[TASK STATEMENT]:
From the first line to the last, copy the data below word for word.
Top of EXERCISE DATA
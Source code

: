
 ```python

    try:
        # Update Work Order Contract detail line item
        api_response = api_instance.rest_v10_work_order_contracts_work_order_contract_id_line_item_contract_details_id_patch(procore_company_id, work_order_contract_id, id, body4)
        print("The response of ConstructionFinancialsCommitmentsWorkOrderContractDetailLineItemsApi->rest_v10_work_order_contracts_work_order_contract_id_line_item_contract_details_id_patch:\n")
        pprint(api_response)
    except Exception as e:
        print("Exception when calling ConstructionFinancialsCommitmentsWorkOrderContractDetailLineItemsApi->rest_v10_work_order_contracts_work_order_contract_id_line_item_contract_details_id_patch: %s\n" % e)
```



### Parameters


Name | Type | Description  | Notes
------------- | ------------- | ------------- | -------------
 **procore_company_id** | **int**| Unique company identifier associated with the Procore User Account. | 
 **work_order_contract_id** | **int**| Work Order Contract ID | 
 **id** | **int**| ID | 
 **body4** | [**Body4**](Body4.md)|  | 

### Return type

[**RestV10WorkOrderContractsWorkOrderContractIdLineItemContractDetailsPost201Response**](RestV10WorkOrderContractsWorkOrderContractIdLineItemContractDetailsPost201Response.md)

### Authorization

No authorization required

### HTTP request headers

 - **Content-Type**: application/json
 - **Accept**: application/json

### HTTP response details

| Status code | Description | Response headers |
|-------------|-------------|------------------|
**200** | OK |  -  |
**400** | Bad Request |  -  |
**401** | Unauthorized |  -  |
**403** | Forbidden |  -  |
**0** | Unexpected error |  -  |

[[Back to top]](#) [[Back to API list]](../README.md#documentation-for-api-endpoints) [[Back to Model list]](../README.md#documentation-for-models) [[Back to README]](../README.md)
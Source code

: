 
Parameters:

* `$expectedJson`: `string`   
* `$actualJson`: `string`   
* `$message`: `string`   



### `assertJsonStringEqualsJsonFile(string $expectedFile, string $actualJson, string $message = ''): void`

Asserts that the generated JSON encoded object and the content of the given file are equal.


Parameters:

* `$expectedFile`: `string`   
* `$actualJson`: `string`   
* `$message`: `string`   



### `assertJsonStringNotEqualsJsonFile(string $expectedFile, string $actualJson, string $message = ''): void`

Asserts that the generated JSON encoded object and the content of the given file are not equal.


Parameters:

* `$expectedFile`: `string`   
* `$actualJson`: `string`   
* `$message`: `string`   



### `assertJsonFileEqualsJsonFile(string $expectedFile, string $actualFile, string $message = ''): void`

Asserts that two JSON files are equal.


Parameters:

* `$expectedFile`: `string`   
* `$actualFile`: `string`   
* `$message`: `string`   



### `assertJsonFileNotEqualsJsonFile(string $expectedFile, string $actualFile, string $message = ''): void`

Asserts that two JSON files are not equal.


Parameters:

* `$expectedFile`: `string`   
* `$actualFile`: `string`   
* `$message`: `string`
Bottom of EXERCISE DATA
[SOLUTION TO THE EXERCISE]:
Source code

:
 ```python

    try:
        # Update Work Order Contract detail line item
        api_response = api_instance.rest_v10_work_order_contracts_work_order_contract_id_line_item_contract_details_id_patch(procore_company_id, work_order_contract_id, id, body4)
        print("The response of ConstructionFinancialsCommitmentsWorkOrderContractDetailLineItemsApi->rest_v10_work_order_contracts_work_order_contract_id_line_item_contract_details_id_patch:\n")
        pprint(api_response)
    except Exception as e:
        print("Exception when calling ConstructionFinancialsCommitmentsWorkOrderContractDetailLineItemsApi->rest_v10_work_order_contracts_work_order_contract_id_line_item_contract_details_id_patch: %s\n" % e)
```



### Parameters


Name | Type | Description  | Notes
------------- | ------------- | ------------- | -------------
 **procore_company_id** | **int**| Unique company identifier associated with the Procore User Account. | 
 **work_order_contract_id** | **int**| Work Order Contract ID | 
 **id** | **int**| ID | 
 **body4** | [**Body4**](Body4.md)|  | 

### Return type

[**RestV10WorkOrderContractsWorkOrderContractIdLineItemContractDetailsPost201Response**](RestV10WorkOrderContractsWorkOrderContractIdLineItemContractDetailsPost201Response.md)

### Authorization

No authorization required

### HTTP request headers

 - **Content-Type**: application/json
 - **Accept**: application/json

### HTTP response details

| Status code | Description | Response headers |
|-------------|-------------|------------------|
**200** | OK |  -  |
**400** | Bad Request |  -  |
**401** | Unauthorized |  -  |
**403** | Forbidden |  -  |
**0** | Unexpected error |  -  |

[[Back to top]](#) [[Back to API list]](../README.md#documentation-for-api-endpoints) [[Back to Model list]](../README.md#documentation-for-models) [[Back to README]](../README.md)
Source code

: 
Parameters:

* `$expectedJson`: `string`   
* `$actualJson`: `string`   
* `$message`: `string`   



### `assertJsonStringEqualsJsonFile(string $expectedFile, string $actualJson, string $message = ''): void`

Asserts that the generated JSON encoded object and the content of the given file are equal.


Parameters:

* `$expectedFile`: `string`   
* `$actualJson`: `string`   
* `$message`: `string`   



### `assertJsonStringNotEqualsJsonFile(string $expectedFile, string $actualJson, string $message = ''): void`

Asserts that the generated JSON encoded object and the content of the given file are not equal.


Parameters:

* `$expectedFile`: `string`   
* `$actualJson`: `string`   
* `$message`: `string`   



### `assertJsonFileEqualsJsonFile(string $expectedFile, string $actualFile, string $message = ''): void`

Asserts that two JSON files are equal.


Parameters:

* `$expectedFile`: `string`   
* `$actualFile`: `string`   
* `$message`: `string`   



### `assertJsonFileNotEqualsJsonFile(string $expectedFile, string $actualFile, string $message = ''): void`

Asserts that two JSON files are not equal.


Parameters:

* `$expectedFile`: `string`   
* `$actualFile`: `string`   
* `$message`: `string`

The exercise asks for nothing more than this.